BRASÍLIA, DF (FOLHAPRESS) - O ministro Luiz Fux, do STF (Supremo Tribunal Federal), usou a expressão "passado negro" ao votar em ação sobre racismo, da qual é relator, na tarde desta quarta-feira (26). Fux fez um voto de cerca de três horas e se manifestou pela declaração do "estado de coisas inconstitucional", ou seja o reconhecimento de que há violação sistemática dos direitos fundamentais da população negra do país.

O ministro usou a expressão considerada racista na sessão e ajustou sua fala em seguida.

"Eu começo ultrapassando esse passado negro... Quer dizer, esse passado de racismo, de segregação contra os negros. Esta Suprema Corte tem sido instada a examinar a noção do estado de coisas inconstitucional", disse.
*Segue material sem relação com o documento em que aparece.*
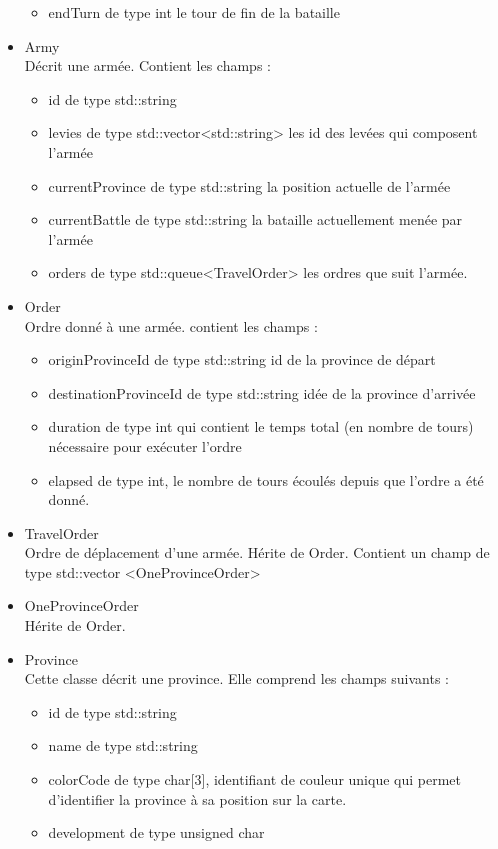 \documentclass[a4paper,12pt]{article}
\begin{document}
\begin{itemize}
\begin{itemize}
\item endTurn de type int le tour de fin de la bataille
\end{itemize}
\item Army\\
Décrit une armée. Contient les champs : 
\begin{itemize}
\item id de type std::string
\item levies de type std::vector<std::string> les id des levées qui composent l'armée
\item currentProvince de type std::string la position actuelle de l'armée
\item currentBattle de type std::string la bataille actuellement menée par l'armée
\item orders de type std::queue<TravelOrder> les ordres que suit l'armée.
\end{itemize}
\item Order\\
Ordre donné à une armée. contient les champs :
\begin{itemize}
 \item originProvinceId de type std::string id de la province de départ
 \item destinationProvinceId de type std::string idée de la province d'arrivée
 \item duration de type int qui contient le temps total (en nombre de tours) nécessaire pour exécuter l'ordre
 \item elapsed de type int, le nombre de tours écoulés depuis que l'ordre a été donné.
 \end{itemize}
\item TravelOrder\\
Ordre de déplacement d'une armée. Hérite de Order. Contient un champ de type std::vector <OneProvinceOrder> 
\item OneProvinceOrder\\
Hérite de Order.
\item Province\\
Cette classe décrit une province. Elle comprend les champs suivants :
\begin{itemize}
\item id de type std::string
\item name de type std::string
\item colorCode de type char[3], identifiant de couleur unique qui permet d'identifier la province à sa position sur la carte.
\item development de type unsigned char

\end{itemize}
\end{itemize}
\end{document}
A discussão está na ADPF 973, um tipo de ação para evitar ou reparar lesão a preceitos fundamentais. Ela foi escolhida pelo presidente da corte, Luiz Edson Fachin, para a pauta do plenário como parte da programação especial da Semana da Consciência Negra.

A ADPF 973 foi apresentada por um grupo de partidos e trata da violação a direitos fundamentais da população negra e discute políticas públicas na área.

No voto, Fux afirmou que as políticas públicas voltadas à igualdade racial seguem insuficientes para lidar com a questão no país. Um dos exemplos dados por ele foi o das cotas raciais. Segundo Fux, é preciso também que as origens do problema também sejam atacadas.

Dessa forma, o relator disse que o Executivo deve revisar o Plano Nacional de Promoção da Igualdade Racial ou elaborar um novo plano de combate ao racismo institucional, com metas e prazos definidos, a ser concluído em 12 meses.

Ainda, segundo a proposta, as medidas deverão ser fiscalizadas pelo CNJ (Conselho Nacional de Justiça).

Na sessão, apenas o ministro Flávio Dino votou, além do relator. Ele acompanhou o entendimento de Fux. O tema deve ser retomado na quinta-feira (27).

Na conclusão, Fux propôs que o STF reconheça o quadro de violação contínua de direitos fundamentais da população negra e que a revisão do plano inclua ações em saúde, segurança alimentar, segurança pública e proteção da vida, além de prever políticas reparatórias e de construção de memória desse grupo populacional.

Para o Judiciário, o ministro sugeriu a criação de protocolos de atendimento a pessoas negras nos órgãos de Justiça, incluindo tribunais, Ministério Público, Defensorias e polícias.

Fux fez um apanhado da questão racial no Brasil, desde a abolição da escravatura até os reflexos atuais da ausência de uma reparação às pessoas escravizadas, incluindo condições de educação, segurança, saneamento básico, acesso à moradia desfavoráveis.

"As gerações pós-abolição ficaram presas em um ciclo de pobreza derivado da persistente incapacidade estatal de promover condições propícias de ascensão social dos menos favorecidos", disse Fux.

PT, PSOL, PSB, PCdoB, Rede Sustentabilidade, PDT e PV apontam violação dos direitos à vida, à saúde, à segurança e à alimentação digna e o crescente aumento da letalidade de pessoas negras em decorrência de violência policial e institucional.